Activation functions — why is there more than 1?

Mohamed Shawky
Udacity PyTorch Challengers
3 min readJan 3, 2019

In neural networks, activation functions add nonlinearities to the output of the neuron and there are many activation functions. Before we answer why we there are many activation functions used in the units of the feed-forward neural network. We should ask ourselves why we need activation functions in the first place.

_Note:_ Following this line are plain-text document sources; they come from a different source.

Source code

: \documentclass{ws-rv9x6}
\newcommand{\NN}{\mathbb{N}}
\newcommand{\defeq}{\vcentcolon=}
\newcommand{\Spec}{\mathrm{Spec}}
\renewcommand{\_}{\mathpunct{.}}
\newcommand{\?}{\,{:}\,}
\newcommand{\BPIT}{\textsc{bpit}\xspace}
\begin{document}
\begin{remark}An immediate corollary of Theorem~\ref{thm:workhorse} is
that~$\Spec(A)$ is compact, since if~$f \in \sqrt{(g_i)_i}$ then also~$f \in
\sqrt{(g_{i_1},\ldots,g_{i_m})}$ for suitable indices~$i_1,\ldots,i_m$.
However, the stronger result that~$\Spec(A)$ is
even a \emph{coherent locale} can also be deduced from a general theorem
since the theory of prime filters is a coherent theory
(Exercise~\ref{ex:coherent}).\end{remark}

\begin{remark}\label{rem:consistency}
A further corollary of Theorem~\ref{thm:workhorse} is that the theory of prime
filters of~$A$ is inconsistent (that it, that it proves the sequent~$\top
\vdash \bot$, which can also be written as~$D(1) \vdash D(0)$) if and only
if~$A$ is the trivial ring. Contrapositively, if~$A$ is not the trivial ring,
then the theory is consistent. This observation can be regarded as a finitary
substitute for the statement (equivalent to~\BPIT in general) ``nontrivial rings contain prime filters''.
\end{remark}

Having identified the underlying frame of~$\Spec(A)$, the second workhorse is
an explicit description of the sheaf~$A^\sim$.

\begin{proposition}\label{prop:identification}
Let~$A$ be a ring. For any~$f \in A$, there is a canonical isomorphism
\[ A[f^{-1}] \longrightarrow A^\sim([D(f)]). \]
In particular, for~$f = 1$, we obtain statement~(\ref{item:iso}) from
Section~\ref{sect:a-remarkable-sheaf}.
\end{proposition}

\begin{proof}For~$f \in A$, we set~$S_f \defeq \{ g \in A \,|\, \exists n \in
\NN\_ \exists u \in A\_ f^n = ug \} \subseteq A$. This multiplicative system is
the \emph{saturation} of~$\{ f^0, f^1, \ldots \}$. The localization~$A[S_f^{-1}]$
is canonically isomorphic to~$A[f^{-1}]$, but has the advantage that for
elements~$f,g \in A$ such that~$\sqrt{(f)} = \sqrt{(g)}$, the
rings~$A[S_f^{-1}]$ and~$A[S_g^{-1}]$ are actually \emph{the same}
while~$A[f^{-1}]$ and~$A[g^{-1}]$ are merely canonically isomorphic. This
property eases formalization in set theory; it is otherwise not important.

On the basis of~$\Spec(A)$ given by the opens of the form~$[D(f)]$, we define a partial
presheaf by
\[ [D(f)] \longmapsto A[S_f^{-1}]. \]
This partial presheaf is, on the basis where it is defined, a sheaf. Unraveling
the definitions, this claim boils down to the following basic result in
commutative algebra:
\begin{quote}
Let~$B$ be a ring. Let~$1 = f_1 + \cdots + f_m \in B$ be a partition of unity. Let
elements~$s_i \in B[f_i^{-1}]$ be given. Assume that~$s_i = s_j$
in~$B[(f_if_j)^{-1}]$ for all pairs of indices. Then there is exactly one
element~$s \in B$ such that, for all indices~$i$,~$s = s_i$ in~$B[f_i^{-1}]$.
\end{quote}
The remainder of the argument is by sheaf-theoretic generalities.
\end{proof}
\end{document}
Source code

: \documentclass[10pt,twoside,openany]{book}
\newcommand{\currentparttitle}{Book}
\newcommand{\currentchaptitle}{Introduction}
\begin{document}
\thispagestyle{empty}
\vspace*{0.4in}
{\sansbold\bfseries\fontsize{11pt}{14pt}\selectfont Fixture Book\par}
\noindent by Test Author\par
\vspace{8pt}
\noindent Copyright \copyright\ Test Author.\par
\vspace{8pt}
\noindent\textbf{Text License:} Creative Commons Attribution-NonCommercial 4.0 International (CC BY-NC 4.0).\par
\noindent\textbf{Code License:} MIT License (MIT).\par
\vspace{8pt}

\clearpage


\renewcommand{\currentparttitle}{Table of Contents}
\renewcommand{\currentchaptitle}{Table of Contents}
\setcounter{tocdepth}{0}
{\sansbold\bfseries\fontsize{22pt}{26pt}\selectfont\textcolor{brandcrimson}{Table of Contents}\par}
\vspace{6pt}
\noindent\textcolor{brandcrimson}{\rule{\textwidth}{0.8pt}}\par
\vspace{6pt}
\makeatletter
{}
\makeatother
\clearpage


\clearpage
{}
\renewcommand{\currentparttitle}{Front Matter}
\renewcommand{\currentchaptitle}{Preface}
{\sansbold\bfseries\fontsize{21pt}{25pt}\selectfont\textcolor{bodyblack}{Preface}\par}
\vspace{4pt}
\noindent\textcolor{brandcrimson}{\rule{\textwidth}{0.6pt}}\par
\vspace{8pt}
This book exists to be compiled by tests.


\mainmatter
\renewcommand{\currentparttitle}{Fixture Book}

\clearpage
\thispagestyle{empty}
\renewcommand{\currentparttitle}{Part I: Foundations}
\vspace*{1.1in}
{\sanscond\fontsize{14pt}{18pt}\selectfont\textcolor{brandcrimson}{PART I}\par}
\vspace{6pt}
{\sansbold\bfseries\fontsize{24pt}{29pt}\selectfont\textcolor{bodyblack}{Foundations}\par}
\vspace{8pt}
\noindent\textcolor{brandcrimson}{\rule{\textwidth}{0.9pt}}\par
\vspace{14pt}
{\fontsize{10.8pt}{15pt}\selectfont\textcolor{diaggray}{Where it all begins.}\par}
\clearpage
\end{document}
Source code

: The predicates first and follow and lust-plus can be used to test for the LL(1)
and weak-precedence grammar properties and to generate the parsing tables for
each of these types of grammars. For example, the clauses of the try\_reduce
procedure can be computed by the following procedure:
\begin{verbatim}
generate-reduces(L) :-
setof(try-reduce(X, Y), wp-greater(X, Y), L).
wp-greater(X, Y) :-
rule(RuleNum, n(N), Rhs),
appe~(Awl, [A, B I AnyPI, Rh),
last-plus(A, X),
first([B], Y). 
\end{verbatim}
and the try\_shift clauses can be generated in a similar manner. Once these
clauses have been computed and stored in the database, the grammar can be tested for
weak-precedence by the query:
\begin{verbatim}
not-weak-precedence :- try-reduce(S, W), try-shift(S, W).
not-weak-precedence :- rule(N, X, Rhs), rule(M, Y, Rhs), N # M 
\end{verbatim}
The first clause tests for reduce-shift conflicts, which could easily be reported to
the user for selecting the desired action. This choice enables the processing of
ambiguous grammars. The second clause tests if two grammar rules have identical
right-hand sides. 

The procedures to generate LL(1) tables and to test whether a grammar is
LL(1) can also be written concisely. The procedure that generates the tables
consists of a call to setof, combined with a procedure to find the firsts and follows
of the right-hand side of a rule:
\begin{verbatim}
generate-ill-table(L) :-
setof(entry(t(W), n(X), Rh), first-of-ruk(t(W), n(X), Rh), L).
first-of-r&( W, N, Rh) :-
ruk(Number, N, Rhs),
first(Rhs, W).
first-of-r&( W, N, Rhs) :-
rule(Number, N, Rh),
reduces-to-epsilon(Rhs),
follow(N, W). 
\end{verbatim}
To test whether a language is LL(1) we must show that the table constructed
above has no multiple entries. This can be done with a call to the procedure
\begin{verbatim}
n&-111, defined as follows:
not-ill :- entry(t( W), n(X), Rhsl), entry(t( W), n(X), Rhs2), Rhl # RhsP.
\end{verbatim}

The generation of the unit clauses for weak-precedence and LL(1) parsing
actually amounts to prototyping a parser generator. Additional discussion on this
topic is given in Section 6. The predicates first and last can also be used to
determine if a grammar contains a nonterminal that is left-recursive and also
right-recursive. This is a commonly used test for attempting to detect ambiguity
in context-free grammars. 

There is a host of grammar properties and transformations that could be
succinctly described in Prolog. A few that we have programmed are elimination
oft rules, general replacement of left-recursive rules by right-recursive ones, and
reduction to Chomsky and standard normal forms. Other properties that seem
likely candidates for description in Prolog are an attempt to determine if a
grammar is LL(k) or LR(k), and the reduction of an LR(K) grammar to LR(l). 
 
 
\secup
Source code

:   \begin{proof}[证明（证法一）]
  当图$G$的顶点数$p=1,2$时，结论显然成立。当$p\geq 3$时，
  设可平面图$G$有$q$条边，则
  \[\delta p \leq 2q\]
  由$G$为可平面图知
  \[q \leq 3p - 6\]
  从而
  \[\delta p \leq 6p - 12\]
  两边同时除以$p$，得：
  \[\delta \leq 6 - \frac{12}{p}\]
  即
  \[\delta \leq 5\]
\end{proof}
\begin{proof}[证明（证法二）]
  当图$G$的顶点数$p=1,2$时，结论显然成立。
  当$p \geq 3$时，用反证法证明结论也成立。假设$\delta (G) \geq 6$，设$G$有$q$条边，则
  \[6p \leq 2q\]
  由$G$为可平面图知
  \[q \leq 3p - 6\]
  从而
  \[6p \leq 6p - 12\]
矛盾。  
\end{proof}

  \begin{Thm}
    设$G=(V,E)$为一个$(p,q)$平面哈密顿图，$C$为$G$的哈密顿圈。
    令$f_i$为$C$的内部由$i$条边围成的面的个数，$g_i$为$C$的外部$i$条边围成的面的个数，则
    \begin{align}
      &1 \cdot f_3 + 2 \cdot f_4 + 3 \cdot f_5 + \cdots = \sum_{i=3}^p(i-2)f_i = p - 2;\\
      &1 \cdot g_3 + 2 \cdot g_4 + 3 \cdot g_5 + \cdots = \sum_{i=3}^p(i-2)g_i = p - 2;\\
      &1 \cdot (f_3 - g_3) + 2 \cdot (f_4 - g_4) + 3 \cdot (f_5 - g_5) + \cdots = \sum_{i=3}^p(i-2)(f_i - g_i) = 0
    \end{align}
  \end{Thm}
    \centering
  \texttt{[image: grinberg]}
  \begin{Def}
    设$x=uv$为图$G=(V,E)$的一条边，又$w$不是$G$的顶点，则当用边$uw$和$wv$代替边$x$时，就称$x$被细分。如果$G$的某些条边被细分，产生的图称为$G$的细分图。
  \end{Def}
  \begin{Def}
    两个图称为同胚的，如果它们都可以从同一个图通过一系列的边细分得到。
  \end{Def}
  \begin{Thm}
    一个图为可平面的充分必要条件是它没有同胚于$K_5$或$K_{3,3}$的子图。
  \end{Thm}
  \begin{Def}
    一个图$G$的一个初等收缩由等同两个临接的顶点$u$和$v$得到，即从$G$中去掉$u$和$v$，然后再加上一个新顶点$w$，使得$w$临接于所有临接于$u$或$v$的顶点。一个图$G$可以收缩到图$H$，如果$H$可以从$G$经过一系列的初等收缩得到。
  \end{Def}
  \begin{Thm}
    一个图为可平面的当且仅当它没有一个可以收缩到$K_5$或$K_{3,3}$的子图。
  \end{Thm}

Why we need an activation function?

Feed Forward Neural Network Source: cs231n

For the network above we know that feed-forward equation the equations with no activation function will be as follows
h1 = W1 x+b1
h2 = W2 h1+b2
output =W3 h2+b3
if we want to write the output in terms of the input it will be
output=W3(W2(W1 x+b1)+b2)+b3
and in simpler terms it will
output = W3W2W1 x +W3W2b1+W3b2+b3
output = Wbig x+ Bbig where
Wbig = W3W2W1
Bbig = W3W2b1+W3b2+b3
As we can conclude A neural network with many layers with no activation functions is as the same as A neural network with just one output layer so the activation function adds non-linearity to the network so it can capture complexities and non-linear relationships in the dataset.

Sigmoid

Sigmoid Activation function

Sigmoid is one of the first functions used in Machine Learning technique Logistic Regression and it is used as an activation function for capturing nonlinearities. it has the mathematical form of σ(x)=1/(1+e^−x) and its derivative is σ(x)* 1-σ(x).

Pros

  • squishes the values in range 0–1 so large positive values will be 1 and large negative values will be 0 which provides great interpretation for firing rate of the neuron from 0 which means no firing to 1 fully firing

Cons

  • Vanishing gradient problem at extremes (very large positive numbers or very large negative numbers
  • Outputs are not zero centered and that means the gradient updates will be either all positive or all negative which cause zigzagging gradient updates for weights

So there is another activation function avoiding the drawbacks of the sigmoid which is tanh (hyperbolic tangent).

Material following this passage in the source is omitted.